### [What is expected]
From the material below, work out how many lines contain "label" and answer with the number only.

### [Extracted material]
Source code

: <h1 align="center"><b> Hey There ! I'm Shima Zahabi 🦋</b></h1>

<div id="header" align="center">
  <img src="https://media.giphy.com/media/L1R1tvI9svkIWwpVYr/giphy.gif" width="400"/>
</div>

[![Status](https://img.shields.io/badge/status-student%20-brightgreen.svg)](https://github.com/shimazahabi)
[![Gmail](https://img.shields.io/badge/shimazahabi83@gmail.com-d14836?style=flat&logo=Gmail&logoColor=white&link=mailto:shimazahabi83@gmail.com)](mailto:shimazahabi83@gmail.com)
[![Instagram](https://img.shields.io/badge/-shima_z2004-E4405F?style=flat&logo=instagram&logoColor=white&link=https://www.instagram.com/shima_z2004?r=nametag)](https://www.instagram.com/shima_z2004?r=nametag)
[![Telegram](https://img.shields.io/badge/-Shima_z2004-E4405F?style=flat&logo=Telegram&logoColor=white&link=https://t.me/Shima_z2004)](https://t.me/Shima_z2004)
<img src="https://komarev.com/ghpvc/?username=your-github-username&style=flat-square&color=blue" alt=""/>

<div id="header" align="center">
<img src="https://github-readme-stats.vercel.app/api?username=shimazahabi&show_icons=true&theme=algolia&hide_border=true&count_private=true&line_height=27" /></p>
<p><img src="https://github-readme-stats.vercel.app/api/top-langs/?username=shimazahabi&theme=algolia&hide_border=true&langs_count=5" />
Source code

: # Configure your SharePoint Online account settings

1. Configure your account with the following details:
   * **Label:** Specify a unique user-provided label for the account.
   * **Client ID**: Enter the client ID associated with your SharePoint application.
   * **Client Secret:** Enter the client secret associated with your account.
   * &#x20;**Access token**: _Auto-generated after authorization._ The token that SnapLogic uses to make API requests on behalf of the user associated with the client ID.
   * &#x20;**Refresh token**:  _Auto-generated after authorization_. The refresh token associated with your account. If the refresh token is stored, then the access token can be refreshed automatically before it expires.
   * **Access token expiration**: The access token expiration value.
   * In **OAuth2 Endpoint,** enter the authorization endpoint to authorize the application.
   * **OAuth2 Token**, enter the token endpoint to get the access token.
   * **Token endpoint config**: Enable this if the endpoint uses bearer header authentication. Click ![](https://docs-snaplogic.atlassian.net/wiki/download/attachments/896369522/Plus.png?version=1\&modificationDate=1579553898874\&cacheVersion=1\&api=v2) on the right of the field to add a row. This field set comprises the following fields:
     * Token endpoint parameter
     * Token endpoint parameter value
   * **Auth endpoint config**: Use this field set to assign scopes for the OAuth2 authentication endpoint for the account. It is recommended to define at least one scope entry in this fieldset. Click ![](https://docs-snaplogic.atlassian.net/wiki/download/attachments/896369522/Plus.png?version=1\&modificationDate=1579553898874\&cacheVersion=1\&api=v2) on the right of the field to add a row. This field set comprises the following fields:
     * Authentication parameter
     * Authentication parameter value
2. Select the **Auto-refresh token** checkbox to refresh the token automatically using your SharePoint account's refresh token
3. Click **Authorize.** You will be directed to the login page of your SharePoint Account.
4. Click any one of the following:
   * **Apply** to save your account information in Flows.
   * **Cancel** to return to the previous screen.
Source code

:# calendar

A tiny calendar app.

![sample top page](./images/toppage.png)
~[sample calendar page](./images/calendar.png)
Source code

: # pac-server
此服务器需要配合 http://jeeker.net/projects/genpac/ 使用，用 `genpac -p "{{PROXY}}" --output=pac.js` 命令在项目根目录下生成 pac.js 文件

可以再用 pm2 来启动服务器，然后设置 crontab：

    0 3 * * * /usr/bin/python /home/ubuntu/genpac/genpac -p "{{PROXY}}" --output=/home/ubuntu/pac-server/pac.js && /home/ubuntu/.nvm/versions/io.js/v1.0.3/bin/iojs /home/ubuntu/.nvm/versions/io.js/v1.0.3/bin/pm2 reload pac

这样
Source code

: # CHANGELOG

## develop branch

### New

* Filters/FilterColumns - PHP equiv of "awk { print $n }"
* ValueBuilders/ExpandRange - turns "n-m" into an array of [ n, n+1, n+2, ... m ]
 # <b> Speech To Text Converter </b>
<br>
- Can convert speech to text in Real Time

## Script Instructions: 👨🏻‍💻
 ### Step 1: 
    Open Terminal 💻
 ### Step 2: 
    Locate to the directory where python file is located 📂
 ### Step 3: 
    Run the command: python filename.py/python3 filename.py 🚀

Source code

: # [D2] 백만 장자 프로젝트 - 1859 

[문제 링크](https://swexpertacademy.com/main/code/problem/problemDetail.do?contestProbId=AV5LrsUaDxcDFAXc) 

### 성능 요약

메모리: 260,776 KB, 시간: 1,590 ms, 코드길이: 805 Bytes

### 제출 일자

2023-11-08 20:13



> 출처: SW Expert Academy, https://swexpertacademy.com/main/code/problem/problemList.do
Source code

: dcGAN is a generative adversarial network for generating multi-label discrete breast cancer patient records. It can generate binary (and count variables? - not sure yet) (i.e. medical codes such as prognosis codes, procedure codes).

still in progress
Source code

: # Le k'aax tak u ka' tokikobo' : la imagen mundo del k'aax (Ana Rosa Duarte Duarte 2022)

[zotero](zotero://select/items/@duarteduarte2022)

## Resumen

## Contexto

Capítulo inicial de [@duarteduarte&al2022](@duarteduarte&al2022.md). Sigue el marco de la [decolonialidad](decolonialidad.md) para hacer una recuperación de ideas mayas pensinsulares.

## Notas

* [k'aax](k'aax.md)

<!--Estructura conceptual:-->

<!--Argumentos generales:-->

### [Answer to the problem]
2